Task description —
The entries below are to be repeated exactly, and their pictures left out.

Information supplied —
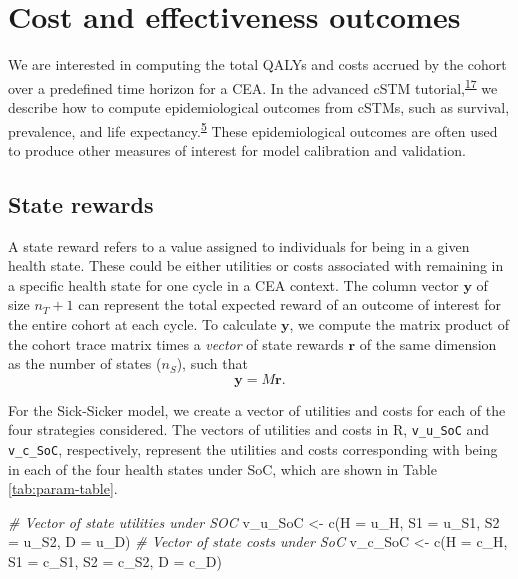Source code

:\documentclass[
]{article}
\newenvironment{Shaded}{\begin{snugshade}}{\end{snugshade}}
\newcommand{\AttributeTok}[1]{\textcolor[rgb]{0.77,0.63,0.00}{#1}}
\newcommand{\CommentTok}[1]{\textcolor[rgb]{0.56,0.35,0.01}{\textit{#1}}}
\newcommand{\FunctionTok}[1]{\textcolor[rgb]{0.00,0.00,0.00}{#1}}
\newcommand{\NormalTok}[1]{#1}
\newcommand{\OtherTok}[1]{\textcolor[rgb]{0.56,0.35,0.01}{#1}}
\begin{document}
\hypertarget{cost-and-effectiveness-outcomes}{%
\section{Cost and effectiveness outcomes}\label{cost-and-effectiveness-outcomes}}

We are interested in computing the total QALYs and costs accrued by the cohort over a predefined time horizon for a CEA. In the advanced cSTM tutorial,\textsuperscript{\protect\hyperlink{ref-Alarid-Escudero2021b}{17}} we describe how to compute epidemiological outcomes from cSTMs, such as survival, prevalence, and life expectancy.\textsuperscript{\protect\hyperlink{ref-Siebert2012c}{5}} These epidemiological outcomes are often used to produce other measures of interest for model calibration and validation.

\hypertarget{state-rewards}{%
\subsection{State rewards}\label{state-rewards}}

A state reward refers to a value assigned to individuals for being in a given health state. These could be either utilities or costs associated with remaining in a specific health state for one cycle in a CEA context. The column vector \(\mathbf{y}\) of size \(n_T+1\) can represent the total expected reward of an outcome of interest for the entire cohort at each cycle. To calculate \(\mathbf{y}\), we compute the matrix product of the cohort trace matrix times a \emph{vector} of state rewards \(\mathbf{r}\) of the same dimension as the number of states (\(n_S\)), such that
\begin{equation}
  \mathbf{y} = M\mathbf{r}.
  \label{eq:exp-rew-cycle}
\end{equation}

For the Sick-Sicker model, we create a vector of utilities and costs for each of the four strategies considered. The vectors of utilities and costs in R, \texttt{v\_u\_SoC} and \texttt{v\_c\_SoC}, respectively, represent the utilities and costs corresponding with being in each of the four health states under SoC, which are shown in Table \ref{tab:param-table}.

\begin{Shaded}
\begin{Highlighting}[]
\CommentTok{\# Vector of state utilities under SOC}
\NormalTok{v\_u\_SoC }\OtherTok{\textless{}{-}} \FunctionTok{c}\NormalTok{(}\AttributeTok{H =}\NormalTok{ u\_H, }\AttributeTok{S1 =}\NormalTok{ u\_S1, }\AttributeTok{S2 =}\NormalTok{ u\_S2, }\AttributeTok{D =}\NormalTok{ u\_D)}
\CommentTok{\# Vector of state costs under SoC}
\NormalTok{v\_c\_SoC }\OtherTok{\textless{}{-}} \FunctionTok{c}\NormalTok{(}\AttributeTok{H =}\NormalTok{ c\_H, }\AttributeTok{S1 =}\NormalTok{ c\_S1, }\AttributeTok{S2 =}\NormalTok{ c\_S2, }\AttributeTok{D =}\NormalTok{ c\_D)}
\end{Highlighting}
\end{Shaded}
\end{document}
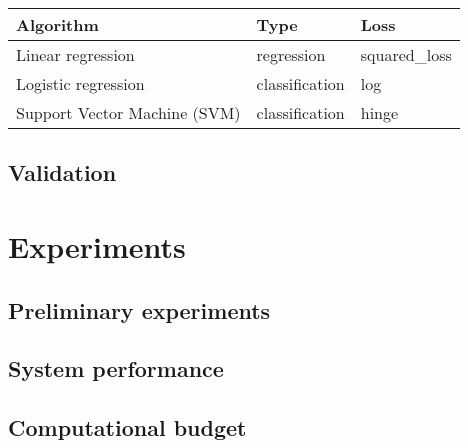 \begin{table}[h]
    \label{table:algorithms}
    \centering
    \begin{tabular}{lll}
        \toprule
        Algorithm                    & Type           & Loss          \\
        \midrule
        Linear regression            & regression     & squared\_loss \\
        Logistic regression          & classification & log           \\
        Support Vector Machine (SVM) & classification & hinge         \\
        \bottomrule
    \end{tabular}
\end{table}



\subsection{Validation}


\section{Experiments}
\label{sec:experiments}

\subsection{Preliminary experiments}
\subsection{System performance}
\subsection{Computational budget}

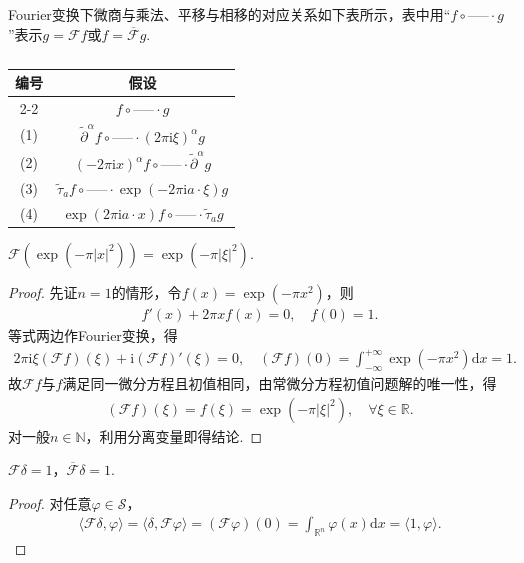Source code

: \documentclass[../../main.tex]{subfiles}%
\begin{document}
\begin{remark}
Fourier变换下微商与乘法、平移与相移的对应关系如下表所示，表中用“$f \circ \text{-----} \cdot g$”表示$g=\mathscr{F}f$或$f=\overline{\mathscr{F}}g$.
\begin{table}[H]
\centering
\caption{}
\begin{tabular}{c|c}
\hline
编号 & 假设 \\
\cline{2-2}
& $f \circ \text{-----} \cdot g$ \\
\hline
(1) & $\widetilde{\partial}^\alpha f \circ \text{-----} \cdot (2\pi\mathrm{i}\xi)^\alpha g$ \\
\hline
(2) & $(-2\pi\mathrm{i}x)^\alpha f \circ \text{-----} \cdot \widetilde{\partial}^\alpha g$ \\
\hline
(3) & $\widetilde{\tau}_a f \circ \text{-----} \cdot \exp(-2\pi\mathrm{i}a\cdot\xi)g$ \\
\hline
(4) & $\exp(2\pi\mathrm{i}a\cdot x)f \circ \text{-----} \cdot \widetilde{\tau}_a g$ \\
\hline
\end{tabular}
\end{table}

\end{remark}

\begin{proposition}
$\mathscr{F}(\exp(-\pi|x|^2))=\exp(-\pi|\xi|^2)$.
\end{proposition}
\begin{proof}

先证$n=1$的情形，令$f(x)=\exp(-\pi x^2)$，则
\begin{align*}
f'(x)+2\pi x f(x)=0,\quad f(0)=1.
\end{align*}
等式两边作Fourier变换，得
\begin{align*}
2\pi\mathrm{i}\xi(\mathscr{F}f)(\xi)+\mathrm{i}(\mathscr{F}f)'(\xi)=0,\quad (\mathscr{F}f)(0)=\int_{-\infty}^{+\infty}\exp(-\pi x^2)\mathrm{d}x=1.
\end{align*}
故$\mathscr{F}f$与$f$满足同一微分方程且初值相同，由常微分方程初值问题解的唯一性，得
\begin{align*}
(\mathscr{F}f)(\xi)=f(\xi)=\exp(-\pi|\xi|^2),\quad \forall\xi\in\mathbb{R}.
\end{align*}
对一般$n\in\mathbb{N}$，利用分离变量即得结论.

\end{proof}

\begin{proposition}
$\mathscr{F}\delta=1$，$\overline{\mathscr{F}}\delta=1$.
\end{proposition}
\begin{proof}

对任意$\varphi\in\mathscr{S}$，
\begin{align*}
\langle\mathscr{F}\delta,\varphi\rangle=\langle\delta,\mathscr{F}\varphi\rangle=(\mathscr{F}\varphi)(0)=\int_{\mathbb{R}^n}\varphi(x)\mathrm{d}x=\langle1,\varphi\rangle.
\end{align*}

\end{proof}
\end{document}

Your solution —
Source code

:\documentclass[
]{article}
\newenvironment{Shaded}{\begin{snugshade}}{\end{snugshade}}
\newcommand{\AttributeTok}[1]{\textcolor[rgb]{0.77,0.63,0.00}{#1}}
\newcommand{\CommentTok}[1]{\textcolor[rgb]{0.56,0.35,0.01}{\textit{#1}}}
\newcommand{\FunctionTok}[1]{\textcolor[rgb]{0.00,0.00,0.00}{#1}}
\newcommand{\NormalTok}[1]{#1}
\newcommand{\OtherTok}[1]{\textcolor[rgb]{0.56,0.35,0.01}{#1}}
\begin{document}
\hypertarget{cost-and-effectiveness-outcomes}{%
\section{Cost and effectiveness outcomes}\label{cost-and-effectiveness-outcomes}}

We are interested in computing the total QALYs and costs accrued by the cohort over a predefined time horizon for a CEA. In the advanced cSTM tutorial,\textsuperscript{\protect\hyperlink{ref-Alarid-Escudero2021b}{17}} we describe how to compute epidemiological outcomes from cSTMs, such as survival, prevalence, and life expectancy.\textsuperscript{\protect\hyperlink{ref-Siebert2012c}{5}} These epidemiological outcomes are often used to produce other measures of interest for model calibration and validation.

\hypertarget{state-rewards}{%
\subsection{State rewards}\label{state-rewards}}

A state reward refers to a value assigned to individuals for being in a given health state. These could be either utilities or costs associated with remaining in a specific health state for one cycle in a CEA context. The column vector \(\mathbf{y}\) of size \(n_T+1\) can represent the total expected reward of an outcome of interest for the entire cohort at each cycle. To calculate \(\mathbf{y}\), we compute the matrix product of the cohort trace matrix times a \emph{vector} of state rewards \(\mathbf{r}\) of the same dimension as the number of states (\(n_S\)), such that
\begin{equation}
  \mathbf{y} = M\mathbf{r}.
  \label{eq:exp-rew-cycle}
\end{equation}

For the Sick-Sicker model, we create a vector of utilities and costs for each of the four strategies considered. The vectors of utilities and costs in R, \texttt{v\_u\_SoC} and \texttt{v\_c\_SoC}, respectively, represent the utilities and costs corresponding with being in each of the four health states under SoC, which are shown in Table \ref{tab:param-table}.

\begin{Shaded}
\begin{Highlighting}[]
\CommentTok{\# Vector of state utilities under SOC}
\NormalTok{v\_u\_SoC }\OtherTok{\textless{}{-}} \FunctionTok{c}\NormalTok{(}\AttributeTok{H =}\NormalTok{ u\_H, }\AttributeTok{S1 =}\NormalTok{ u\_S1, }\AttributeTok{S2 =}\NormalTok{ u\_S2, }\AttributeTok{D =}\NormalTok{ u\_D)}
\CommentTok{\# Vector of state costs under SoC}
\NormalTok{v\_c\_SoC }\OtherTok{\textless{}{-}} \FunctionTok{c}\NormalTok{(}\AttributeTok{H =}\NormalTok{ c\_H, }\AttributeTok{S1 =}\NormalTok{ c\_S1, }\AttributeTok{S2 =}\NormalTok{ c\_S2, }\AttributeTok{D =}\NormalTok{ c\_D)}
\end{Highlighting}
\end{Shaded}
\end{document}
 \begin{table}[h]
    \label{table:algorithms}
    \centering
    \begin{tabular}{lll}
        \toprule
        Algorithm                    & Type           & Loss          \\
        \midrule
        Linear regression            & regression     & squared\_loss \\
        Logistic regression          & classification & log           \\
        Support Vector Machine (SVM) & classification & hinge         \\
        \bottomrule
    \end{tabular}
\end{table}



\subsection{Validation}


\section{Experiments}
\label{sec:experiments}

\subsection{Preliminary experiments}
\subsection{System performance}
\subsection{Computational budget}

Source code

: \documentclass[../../main.tex]{subfiles}%
\begin{document}
\begin{remark}
Fourier变换下微商与乘法、平移与相移的对应关系如下表所示，表中用“$f \circ \text{-----} \cdot g$”表示$g=\mathscr{F}f$或$f=\overline{\mathscr{F}}g$.
\begin{table}[H]
\centering
\caption{}
\begin{tabular}{c|c}
\hline
编号 & 假设 \\
\cline{2-2}
& $f \circ \text{-----} \cdot g$ \\
\hline
(1) & $\widetilde{\partial}^\alpha f \circ \text{-----} \cdot (2\pi\mathrm{i}\xi)^\alpha g$ \\
\hline
(2) & $(-2\pi\mathrm{i}x)^\alpha f \circ \text{-----} \cdot \widetilde{\partial}^\alpha g$ \\
\hline
(3) & $\widetilde{\tau}_a f \circ \text{-----} \cdot \exp(-2\pi\mathrm{i}a\cdot\xi)g$ \\
\hline
(4) & $\exp(2\pi\mathrm{i}a\cdot x)f \circ \text{-----} \cdot \widetilde{\tau}_a g$ \\
\hline
\end{tabular}
\end{table}

\end{remark}

\begin{proposition}
$\mathscr{F}(\exp(-\pi|x|^2))=\exp(-\pi|\xi|^2)$.
\end{proposition}
\begin{proof}

先证$n=1$的情形，令$f(x)=\exp(-\pi x^2)$，则
\begin{align*}
f'(x)+2\pi x f(x)=0,\quad f(0)=1.
\end{align*}
等式两边作Fourier变换，得
\begin{align*}
2\pi\mathrm{i}\xi(\mathscr{F}f)(\xi)+\mathrm{i}(\mathscr{F}f)'(\xi)=0,\quad (\mathscr{F}f)(0)=\int_{-\infty}^{+\infty}\exp(-\pi x^2)\mathrm{d}x=1.
\end{align*}
故$\mathscr{F}f$与$f$满足同一微分方程且初值相同，由常微分方程初值问题解的唯一性，得
\begin{align*}
(\mathscr{F}f)(\xi)=f(\xi)=\exp(-\pi|\xi|^2),\quad \forall\xi\in\mathbb{R}.
\end{align*}
对一般$n\in\mathbb{N}$，利用分离变量即得结论.

\end{proof}

\begin{proposition}
$\mathscr{F}\delta=1$，$\overline{\mathscr{F}}\delta=1$.
\end{proposition}
\begin{proof}

对任意$\varphi\in\mathscr{S}$，
\begin{align*}
\langle\mathscr{F}\delta,\varphi\rangle=\langle\delta,\mathscr{F}\varphi\rangle=(\mathscr{F}\varphi)(0)=\int_{\mathbb{R}^n}\varphi(x)\mathrm{d}x=\langle1,\varphi\rangle.
\end{align*}

\end{proof}
\end{document}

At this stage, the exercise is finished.